# MS 660 OR MS 880 FOR STUMPING OUT LARGE OAKS??



## Dave Goodwin (Jan 13, 2015)

Hello all, which would you choose for stumping 40" plus oaks on a regular basis? Looking to use a 28-32 inch bar on the saw most of the time . . . Is there enough advantage to the 880 to justify lugging around all that weight??

Oh, and Id like to keep the modding to a minimum . . .

Any advice is good advice. -Dave from CT.


----------



## jbighump (Jan 13, 2015)

The 660 would probably be enough...or 395xp in an orange saw


----------



## Dave Goodwin (Jan 13, 2015)

jbighump said:


> The 660 would probably be enough...or 395xp in an orange saw



The 395 has slightly more hp and torque, but is even heavier than the 660. What makes it more worth it in your opinion?


----------



## mdavlee (Jan 14, 2015)

Better oiler and the extra power. Now the 661 is out I might would lean that way.


----------



## jbighump (Jan 14, 2015)

as mdavlee said better oiler more torque,, outboard clutch..


----------



## no tree to big (Jan 15, 2015)

32" bar is 660 all day no point in an 880 that short


----------



## HuskStihl (Jan 15, 2015)

394 with a 42" is my stumping setup. I hate stumping with a short bar/underpowered saw. It's unpleasant enough as is without all the stump circling.


----------



## HuskStihl (Jan 15, 2015)

If you get a 660 get the HO oiler option. Big hardwood stumping is much nicer with a good oiler


----------



## Dave Goodwin (Jan 15, 2015)

Thank you all for your responses. Ill either go with the Stihl 660 or the Husky 395 xp.


----------



## mdavlee (Jan 15, 2015)

If you want a 660 you might want to hurry up. A lot of dealers are out of them and only have 661s now.


----------



## Dave Goodwin (Jan 15, 2015)

mdavlee said:


> If you want a 660 you might want to hurry up. A lot of dealers are out of them and only have 661s now.


 

Which are better in your opinion? I would imagine the 661's have more carb compliance.


----------



## mdavlee (Jan 15, 2015)

Dave Goodwin said:


> Which are better in your opinion? I would imagine the 661's have more carb compliance.
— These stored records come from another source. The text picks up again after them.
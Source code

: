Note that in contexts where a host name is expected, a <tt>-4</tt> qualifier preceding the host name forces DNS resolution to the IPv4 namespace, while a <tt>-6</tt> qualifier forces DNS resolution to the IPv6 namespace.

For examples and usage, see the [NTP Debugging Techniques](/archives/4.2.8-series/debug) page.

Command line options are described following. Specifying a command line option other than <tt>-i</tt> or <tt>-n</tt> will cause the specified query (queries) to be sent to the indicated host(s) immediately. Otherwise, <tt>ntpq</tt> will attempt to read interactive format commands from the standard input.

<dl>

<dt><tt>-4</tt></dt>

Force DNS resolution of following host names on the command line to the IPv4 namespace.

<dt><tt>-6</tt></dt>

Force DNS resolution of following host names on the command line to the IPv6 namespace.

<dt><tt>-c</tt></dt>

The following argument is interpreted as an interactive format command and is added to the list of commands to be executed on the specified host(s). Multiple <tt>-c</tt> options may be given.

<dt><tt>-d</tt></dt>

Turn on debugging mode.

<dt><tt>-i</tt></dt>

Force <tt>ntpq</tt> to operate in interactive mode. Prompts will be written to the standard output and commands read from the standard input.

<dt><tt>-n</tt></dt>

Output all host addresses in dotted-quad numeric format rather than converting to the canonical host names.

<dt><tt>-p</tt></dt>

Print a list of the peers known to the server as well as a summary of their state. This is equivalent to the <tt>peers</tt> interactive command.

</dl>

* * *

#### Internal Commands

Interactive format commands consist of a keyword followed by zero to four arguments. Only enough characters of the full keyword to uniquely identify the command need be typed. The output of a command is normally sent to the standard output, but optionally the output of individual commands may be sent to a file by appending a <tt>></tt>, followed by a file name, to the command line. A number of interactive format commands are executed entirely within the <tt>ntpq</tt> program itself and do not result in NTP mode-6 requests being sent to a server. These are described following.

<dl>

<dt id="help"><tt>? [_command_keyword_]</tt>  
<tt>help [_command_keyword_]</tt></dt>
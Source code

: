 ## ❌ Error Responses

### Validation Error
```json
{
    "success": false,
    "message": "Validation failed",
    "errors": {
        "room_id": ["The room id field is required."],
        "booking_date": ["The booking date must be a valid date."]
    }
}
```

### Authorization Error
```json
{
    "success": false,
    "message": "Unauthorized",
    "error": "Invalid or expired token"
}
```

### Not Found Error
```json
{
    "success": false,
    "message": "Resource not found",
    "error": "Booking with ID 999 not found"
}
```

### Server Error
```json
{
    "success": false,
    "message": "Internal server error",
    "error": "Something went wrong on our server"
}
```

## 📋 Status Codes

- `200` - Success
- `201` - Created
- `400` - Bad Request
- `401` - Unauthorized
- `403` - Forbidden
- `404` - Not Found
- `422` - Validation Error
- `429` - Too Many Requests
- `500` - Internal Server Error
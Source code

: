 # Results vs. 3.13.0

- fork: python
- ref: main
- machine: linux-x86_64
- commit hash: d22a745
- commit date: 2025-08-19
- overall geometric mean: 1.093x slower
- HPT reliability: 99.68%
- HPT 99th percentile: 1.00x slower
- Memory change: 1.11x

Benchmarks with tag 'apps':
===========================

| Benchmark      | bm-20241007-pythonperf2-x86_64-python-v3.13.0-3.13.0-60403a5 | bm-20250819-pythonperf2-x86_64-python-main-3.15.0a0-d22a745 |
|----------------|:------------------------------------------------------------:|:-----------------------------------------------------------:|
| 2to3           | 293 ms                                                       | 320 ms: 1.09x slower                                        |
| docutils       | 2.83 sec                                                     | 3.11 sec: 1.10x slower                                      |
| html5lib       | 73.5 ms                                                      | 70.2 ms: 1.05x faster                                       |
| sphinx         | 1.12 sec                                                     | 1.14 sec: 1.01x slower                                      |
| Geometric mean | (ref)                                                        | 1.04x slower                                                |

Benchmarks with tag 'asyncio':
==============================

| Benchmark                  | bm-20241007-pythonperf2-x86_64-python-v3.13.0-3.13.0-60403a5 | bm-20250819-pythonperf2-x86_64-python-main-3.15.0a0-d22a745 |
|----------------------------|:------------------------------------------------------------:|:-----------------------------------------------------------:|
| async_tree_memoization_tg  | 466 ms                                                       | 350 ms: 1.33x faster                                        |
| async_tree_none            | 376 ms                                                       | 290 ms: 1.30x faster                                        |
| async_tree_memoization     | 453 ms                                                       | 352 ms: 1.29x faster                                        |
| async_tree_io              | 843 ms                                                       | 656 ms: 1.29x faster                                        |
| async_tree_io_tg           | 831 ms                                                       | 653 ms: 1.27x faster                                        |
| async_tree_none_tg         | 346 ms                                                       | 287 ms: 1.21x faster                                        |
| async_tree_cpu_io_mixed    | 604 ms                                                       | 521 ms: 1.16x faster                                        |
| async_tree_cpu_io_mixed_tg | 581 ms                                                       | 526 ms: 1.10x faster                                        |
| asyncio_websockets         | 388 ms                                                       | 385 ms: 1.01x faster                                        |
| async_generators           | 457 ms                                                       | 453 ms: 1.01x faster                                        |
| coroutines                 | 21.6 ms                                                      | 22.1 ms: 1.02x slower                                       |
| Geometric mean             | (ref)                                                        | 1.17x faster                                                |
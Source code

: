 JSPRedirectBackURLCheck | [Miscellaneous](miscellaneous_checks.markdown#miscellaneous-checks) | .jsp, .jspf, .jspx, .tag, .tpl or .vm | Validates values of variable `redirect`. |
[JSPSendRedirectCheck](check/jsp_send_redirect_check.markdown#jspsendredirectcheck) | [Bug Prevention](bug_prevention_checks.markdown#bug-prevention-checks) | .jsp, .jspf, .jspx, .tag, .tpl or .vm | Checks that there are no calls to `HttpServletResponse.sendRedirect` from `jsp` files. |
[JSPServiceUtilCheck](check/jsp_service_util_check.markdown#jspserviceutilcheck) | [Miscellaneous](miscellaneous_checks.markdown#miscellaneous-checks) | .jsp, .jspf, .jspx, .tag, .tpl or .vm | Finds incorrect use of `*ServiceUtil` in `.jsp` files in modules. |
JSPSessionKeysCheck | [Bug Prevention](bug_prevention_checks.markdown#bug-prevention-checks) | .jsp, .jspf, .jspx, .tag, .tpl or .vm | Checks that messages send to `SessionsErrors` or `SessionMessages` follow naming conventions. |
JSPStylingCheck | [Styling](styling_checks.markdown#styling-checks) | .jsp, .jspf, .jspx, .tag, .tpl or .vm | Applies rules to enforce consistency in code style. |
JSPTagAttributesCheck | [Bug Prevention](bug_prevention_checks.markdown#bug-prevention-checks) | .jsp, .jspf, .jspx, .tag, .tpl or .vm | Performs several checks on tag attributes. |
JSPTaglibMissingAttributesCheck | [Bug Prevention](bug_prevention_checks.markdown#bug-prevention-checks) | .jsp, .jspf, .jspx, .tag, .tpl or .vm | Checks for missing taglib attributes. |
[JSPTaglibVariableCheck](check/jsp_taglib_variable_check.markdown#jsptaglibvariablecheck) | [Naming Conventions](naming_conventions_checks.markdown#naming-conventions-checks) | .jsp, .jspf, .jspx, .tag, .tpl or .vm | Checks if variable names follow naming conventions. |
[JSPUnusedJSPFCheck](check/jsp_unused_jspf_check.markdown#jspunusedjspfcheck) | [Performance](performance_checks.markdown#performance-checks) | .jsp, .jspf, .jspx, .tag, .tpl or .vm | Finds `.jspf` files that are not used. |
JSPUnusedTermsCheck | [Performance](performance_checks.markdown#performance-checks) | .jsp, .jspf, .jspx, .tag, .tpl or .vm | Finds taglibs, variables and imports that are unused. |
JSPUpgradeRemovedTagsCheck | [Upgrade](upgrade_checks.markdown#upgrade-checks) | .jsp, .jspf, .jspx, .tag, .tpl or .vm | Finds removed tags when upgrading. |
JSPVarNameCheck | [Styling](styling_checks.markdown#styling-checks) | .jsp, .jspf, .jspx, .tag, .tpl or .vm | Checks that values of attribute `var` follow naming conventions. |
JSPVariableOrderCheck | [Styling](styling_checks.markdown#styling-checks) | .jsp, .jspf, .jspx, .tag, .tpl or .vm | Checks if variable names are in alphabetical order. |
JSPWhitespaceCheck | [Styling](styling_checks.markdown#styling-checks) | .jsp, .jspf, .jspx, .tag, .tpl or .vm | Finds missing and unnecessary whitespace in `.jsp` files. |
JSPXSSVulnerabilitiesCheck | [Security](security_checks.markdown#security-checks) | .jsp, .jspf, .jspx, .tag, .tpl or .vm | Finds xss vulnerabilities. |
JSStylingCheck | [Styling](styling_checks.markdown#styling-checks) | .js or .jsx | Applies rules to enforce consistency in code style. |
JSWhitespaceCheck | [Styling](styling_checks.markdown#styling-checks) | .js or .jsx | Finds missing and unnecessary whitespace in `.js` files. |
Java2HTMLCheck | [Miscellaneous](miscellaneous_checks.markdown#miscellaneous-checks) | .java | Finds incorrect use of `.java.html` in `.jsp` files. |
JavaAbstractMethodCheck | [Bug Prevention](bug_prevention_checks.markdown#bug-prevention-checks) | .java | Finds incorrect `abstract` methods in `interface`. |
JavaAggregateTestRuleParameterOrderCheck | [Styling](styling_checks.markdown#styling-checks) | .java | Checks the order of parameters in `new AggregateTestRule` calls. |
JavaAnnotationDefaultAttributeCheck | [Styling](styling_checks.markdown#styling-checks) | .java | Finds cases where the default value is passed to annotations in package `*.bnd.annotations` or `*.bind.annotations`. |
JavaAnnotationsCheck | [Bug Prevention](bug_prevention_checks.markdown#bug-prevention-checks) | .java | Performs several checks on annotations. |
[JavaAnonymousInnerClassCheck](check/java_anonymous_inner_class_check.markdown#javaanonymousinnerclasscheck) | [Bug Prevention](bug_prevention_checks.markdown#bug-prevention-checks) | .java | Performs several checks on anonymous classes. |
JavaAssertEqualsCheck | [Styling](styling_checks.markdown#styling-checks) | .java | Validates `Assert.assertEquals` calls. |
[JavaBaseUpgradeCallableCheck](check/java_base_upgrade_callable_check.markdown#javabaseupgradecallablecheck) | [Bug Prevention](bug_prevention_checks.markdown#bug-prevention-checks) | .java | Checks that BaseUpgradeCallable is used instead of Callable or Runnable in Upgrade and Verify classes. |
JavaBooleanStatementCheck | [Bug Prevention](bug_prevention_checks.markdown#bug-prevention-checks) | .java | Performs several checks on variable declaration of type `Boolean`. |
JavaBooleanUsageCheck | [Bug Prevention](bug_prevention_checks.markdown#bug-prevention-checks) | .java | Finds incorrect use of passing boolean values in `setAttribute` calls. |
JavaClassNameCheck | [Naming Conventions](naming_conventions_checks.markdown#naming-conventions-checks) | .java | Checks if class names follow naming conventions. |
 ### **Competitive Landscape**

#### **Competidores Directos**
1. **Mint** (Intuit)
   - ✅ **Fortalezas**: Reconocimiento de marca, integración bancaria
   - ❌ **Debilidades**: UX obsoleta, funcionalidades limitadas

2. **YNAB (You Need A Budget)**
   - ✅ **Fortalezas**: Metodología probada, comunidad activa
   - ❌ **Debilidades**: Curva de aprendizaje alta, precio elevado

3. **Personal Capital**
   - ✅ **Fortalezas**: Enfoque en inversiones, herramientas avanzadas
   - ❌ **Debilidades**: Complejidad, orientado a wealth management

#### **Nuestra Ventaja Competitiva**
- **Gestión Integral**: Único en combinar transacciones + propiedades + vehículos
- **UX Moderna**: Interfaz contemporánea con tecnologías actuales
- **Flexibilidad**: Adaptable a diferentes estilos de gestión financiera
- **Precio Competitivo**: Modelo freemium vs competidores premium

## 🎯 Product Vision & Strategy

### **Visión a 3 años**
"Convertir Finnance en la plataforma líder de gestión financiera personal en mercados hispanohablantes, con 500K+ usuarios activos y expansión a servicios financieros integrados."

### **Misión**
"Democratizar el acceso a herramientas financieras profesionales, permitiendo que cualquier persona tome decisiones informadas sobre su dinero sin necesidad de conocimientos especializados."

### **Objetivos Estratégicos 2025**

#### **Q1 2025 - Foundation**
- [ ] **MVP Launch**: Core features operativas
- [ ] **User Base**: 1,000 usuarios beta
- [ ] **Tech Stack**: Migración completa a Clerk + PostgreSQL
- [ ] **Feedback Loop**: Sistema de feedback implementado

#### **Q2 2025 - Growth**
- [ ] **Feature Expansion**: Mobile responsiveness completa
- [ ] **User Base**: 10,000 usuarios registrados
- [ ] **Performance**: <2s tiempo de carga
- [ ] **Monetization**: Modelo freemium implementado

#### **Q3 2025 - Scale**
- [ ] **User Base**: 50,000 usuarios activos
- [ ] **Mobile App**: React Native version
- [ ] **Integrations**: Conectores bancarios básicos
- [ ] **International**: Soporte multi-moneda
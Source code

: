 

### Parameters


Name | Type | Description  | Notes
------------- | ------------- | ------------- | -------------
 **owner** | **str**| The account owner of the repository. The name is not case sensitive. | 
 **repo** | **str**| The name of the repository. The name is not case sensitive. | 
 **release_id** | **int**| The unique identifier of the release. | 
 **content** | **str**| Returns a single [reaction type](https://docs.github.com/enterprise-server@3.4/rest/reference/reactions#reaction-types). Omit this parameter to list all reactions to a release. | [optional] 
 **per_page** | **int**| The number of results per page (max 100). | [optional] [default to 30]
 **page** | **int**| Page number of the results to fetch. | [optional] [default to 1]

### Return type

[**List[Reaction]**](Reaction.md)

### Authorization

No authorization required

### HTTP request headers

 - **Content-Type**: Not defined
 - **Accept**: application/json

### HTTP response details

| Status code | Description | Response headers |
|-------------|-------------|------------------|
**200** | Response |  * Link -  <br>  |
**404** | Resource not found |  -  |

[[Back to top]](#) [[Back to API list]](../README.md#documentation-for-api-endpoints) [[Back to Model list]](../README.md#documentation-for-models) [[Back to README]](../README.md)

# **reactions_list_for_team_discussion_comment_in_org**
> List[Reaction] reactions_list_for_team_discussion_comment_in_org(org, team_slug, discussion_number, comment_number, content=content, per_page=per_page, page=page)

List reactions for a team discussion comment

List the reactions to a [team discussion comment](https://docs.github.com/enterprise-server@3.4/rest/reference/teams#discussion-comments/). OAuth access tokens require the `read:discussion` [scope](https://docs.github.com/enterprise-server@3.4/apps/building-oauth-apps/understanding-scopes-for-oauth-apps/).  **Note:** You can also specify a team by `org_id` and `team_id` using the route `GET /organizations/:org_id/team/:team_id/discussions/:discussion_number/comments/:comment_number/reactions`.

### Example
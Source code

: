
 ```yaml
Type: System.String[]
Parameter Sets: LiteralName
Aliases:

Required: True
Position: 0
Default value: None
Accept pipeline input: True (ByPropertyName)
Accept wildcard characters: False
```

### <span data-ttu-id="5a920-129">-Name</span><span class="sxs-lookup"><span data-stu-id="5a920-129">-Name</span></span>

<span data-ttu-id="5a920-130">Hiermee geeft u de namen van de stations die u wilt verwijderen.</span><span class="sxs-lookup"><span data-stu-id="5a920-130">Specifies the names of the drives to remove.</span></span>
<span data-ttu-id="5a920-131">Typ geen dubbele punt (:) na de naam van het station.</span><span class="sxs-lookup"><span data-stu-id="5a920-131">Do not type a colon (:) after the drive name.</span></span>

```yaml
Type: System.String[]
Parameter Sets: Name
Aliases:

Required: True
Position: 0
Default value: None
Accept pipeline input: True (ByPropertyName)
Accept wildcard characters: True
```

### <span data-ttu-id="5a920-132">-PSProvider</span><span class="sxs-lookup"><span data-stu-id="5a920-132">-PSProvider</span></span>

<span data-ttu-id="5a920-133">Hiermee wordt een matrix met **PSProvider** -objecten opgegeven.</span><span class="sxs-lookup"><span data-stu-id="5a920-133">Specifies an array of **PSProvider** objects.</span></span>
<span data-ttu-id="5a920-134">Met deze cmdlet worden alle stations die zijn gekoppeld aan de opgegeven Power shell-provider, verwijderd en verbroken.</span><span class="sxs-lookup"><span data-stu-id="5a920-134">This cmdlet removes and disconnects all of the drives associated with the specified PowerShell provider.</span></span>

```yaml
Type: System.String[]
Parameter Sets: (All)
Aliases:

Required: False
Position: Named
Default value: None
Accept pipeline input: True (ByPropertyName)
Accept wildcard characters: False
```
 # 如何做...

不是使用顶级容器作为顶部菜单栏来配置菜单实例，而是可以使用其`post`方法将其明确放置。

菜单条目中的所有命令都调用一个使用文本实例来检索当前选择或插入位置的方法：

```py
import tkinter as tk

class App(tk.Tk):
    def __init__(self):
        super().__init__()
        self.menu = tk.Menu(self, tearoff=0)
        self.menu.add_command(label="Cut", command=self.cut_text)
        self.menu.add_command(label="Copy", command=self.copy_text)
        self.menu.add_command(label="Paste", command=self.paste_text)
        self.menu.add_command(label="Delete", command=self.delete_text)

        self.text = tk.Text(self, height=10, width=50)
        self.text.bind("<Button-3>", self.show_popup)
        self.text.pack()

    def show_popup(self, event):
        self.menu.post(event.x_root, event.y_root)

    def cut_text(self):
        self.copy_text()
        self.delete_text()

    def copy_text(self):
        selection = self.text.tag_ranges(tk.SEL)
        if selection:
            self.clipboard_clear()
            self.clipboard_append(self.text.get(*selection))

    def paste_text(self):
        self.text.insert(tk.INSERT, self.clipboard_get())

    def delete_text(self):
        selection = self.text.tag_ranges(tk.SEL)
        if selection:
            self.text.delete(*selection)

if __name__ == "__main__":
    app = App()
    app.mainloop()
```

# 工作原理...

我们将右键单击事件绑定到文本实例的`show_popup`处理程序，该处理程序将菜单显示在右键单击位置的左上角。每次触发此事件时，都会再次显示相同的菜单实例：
I think the 661 feels better to use. Not sure on durability yet.


----------



## groundup (Jan 18, 2015)

As said a 660 with the HO would fit the bill. Check the trading post tomorrow, a nice one might show up


----------



## TaoTreeClimber (Jan 19, 2015)

For big Cottonwood removals the 880 is my last cut of the day saw


----------



## Dave Goodwin (Jan 19, 2015)

groundup said:


> As said a 660 with the HO would fit the bill. Check the trading post tomorrow, a nice one might show up



Did that saw ever show up on the trading post?? Couldnt find it . . .


----------



## Mountain Ed (Jan 19, 2015)

How do i make a new post?


----------



## Dave Goodwin (Jan 19, 2015)

Mountain Ed said:


> How do i make a new post?



Sign in, go to forums, select the forum you would like to post in, then click "start new thread on the right of the screen . . .


----------



## Mountain Ed (Jan 19, 2015)

Thanks, but I don't have that option. Sorry to screw up this thread


----------



## Mountain Ed (Jan 19, 2015)

I need a opinion of best saw regardless of price: husky 365 special vs. Stihl ms 391


----------



## groundup (Jan 19, 2015)

Dave Goodwin said:


> Did that saw ever show up on the trading post?? Couldnt find it . . .


It's on there now


----------



## jefflovstrom (Jan 19, 2015)

Mountain Ed said:


> I need a opinion of best saw regardless of price: husky 365 special vs. Stihl ms 391



Why those two choices?
Jeff


----------



## Mountain Ed (Jan 19, 2015)

Th husky is what i have. less than 2 hours total run time on it but it is weak in my opinion. I like my husky 350 better than it. 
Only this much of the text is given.